Il nostro attuale sistema sanitario attraversa una stagione controversa.
Da un lato, è evidente che siamo in un momento di difficoltà che istituti autorevoli hanno documentato in modo puntuale. Il Rapporto GIMBE presenta una serie di dati che giustificano una importante preoccupazione sul futuro del nostro servizio sanitario (problemi di finanziamento, problemi legati al personale ecc.) che, se non affrontanti in modo strutturale, potrebbero portare certamente a un’evoluzione che, per molti motivi tra loro molto eterogeni, probabilmente nessuno di noi vorrebbe sperimentare.

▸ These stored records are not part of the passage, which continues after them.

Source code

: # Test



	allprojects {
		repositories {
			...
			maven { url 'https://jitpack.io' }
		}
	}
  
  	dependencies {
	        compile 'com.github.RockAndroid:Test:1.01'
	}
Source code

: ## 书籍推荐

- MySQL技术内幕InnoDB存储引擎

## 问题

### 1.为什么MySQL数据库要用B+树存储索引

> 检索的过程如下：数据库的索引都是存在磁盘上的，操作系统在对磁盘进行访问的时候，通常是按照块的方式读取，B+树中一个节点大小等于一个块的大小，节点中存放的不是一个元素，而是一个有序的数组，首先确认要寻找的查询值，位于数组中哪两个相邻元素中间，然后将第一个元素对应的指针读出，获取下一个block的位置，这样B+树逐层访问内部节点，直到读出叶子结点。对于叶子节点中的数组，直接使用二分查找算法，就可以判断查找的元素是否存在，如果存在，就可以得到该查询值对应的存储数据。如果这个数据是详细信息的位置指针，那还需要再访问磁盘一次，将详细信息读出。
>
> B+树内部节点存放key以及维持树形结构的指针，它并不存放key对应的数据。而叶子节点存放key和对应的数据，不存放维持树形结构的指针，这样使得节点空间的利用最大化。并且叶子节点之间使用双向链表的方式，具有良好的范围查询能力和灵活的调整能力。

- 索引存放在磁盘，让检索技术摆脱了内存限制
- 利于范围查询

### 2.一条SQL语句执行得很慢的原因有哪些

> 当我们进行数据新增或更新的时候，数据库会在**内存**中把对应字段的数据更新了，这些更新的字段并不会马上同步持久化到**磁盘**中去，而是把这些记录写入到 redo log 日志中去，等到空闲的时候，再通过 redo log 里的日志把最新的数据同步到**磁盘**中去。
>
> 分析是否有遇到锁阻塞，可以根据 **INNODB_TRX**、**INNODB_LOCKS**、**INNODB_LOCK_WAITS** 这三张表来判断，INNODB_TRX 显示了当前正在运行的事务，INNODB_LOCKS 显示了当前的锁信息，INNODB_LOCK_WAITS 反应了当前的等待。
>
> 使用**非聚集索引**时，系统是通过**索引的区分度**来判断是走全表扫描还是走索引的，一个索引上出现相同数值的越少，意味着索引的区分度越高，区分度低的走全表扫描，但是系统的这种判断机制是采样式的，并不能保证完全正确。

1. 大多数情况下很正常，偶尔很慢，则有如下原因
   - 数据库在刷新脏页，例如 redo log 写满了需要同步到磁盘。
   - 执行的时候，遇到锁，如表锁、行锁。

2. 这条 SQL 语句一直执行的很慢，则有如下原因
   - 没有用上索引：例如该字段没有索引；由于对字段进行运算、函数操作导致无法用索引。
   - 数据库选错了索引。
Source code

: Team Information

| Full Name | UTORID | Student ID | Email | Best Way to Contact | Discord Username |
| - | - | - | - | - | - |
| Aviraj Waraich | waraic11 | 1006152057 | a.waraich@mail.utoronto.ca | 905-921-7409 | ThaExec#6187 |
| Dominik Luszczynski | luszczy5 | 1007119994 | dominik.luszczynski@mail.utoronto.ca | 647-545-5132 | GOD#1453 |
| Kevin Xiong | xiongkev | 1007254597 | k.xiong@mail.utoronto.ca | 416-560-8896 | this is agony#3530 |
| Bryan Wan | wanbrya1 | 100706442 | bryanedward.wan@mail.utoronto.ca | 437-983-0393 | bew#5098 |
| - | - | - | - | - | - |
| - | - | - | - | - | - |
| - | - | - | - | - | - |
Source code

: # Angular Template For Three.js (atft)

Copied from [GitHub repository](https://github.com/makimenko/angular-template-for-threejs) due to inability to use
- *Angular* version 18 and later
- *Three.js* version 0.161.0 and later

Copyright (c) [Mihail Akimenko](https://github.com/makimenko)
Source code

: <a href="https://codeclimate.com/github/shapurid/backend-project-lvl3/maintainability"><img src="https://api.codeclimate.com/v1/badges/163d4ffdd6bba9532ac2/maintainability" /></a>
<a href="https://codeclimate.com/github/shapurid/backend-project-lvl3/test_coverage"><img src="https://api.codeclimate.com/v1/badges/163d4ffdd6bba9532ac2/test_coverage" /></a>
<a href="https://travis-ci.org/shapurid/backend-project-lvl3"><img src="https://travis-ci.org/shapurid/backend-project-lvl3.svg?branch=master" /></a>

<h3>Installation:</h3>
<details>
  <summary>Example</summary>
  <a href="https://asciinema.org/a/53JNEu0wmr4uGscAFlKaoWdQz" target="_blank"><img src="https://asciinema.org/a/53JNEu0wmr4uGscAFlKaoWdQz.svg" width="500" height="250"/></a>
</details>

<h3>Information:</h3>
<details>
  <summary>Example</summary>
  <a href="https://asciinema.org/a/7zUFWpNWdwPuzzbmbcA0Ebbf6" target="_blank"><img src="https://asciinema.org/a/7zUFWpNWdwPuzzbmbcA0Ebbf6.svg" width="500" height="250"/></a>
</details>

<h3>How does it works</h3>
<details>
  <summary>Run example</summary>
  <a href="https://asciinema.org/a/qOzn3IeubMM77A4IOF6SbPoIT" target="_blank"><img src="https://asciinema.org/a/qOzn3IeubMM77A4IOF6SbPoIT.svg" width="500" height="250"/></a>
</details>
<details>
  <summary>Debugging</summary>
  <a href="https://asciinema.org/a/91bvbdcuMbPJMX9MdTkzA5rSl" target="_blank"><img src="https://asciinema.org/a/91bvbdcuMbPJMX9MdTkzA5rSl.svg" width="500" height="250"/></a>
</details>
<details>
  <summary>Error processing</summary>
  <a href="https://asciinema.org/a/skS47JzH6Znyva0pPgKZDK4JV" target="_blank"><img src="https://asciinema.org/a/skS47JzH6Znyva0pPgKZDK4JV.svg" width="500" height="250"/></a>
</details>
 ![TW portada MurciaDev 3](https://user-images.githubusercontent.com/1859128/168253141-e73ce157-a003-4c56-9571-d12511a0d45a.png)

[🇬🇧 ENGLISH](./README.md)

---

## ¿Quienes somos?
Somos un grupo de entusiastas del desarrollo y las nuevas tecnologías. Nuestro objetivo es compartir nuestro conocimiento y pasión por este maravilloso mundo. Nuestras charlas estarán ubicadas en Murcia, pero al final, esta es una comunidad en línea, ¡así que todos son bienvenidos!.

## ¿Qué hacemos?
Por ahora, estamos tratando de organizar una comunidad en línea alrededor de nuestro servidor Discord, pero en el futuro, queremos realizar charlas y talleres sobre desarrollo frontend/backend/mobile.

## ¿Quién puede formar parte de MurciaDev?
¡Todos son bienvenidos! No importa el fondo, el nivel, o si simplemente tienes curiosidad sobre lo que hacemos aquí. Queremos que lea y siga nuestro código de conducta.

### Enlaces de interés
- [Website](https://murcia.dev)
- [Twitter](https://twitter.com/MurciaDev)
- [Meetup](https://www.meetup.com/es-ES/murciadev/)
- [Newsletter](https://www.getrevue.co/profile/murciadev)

Il problema, infatti – oltre i “tecnicismi” legati a quanto è finanziato il sistema ecc. – è essenzialmente etico e di visione: cosa vogliamo che sia la sanità domani? Vogliamo mantenere l’universalità che caratterizza il nostro servizio dalla sua nascita (1978) oppure siamo disposti ad accettare che qualcuno venga lasciato indietro? È interessante notare che oggi, quando conduciamo la valutazione di una tecnologia con un approccio muldimensionale (tipica dell’HTA), probabilmente l’elemento meno approfondito è proprio il dominio etico e di accessibilità. Questo è il segno che l’universalità su cui è basato il nostro Servizio Sanitario è diventata strutturalmente nostra e quindi viene forse un po’ data per scontata. Se il futuro sarà lontano dall’universalità questo dominio acquisirà purtroppo un valore significativo. Vogliamo davvero che sia così?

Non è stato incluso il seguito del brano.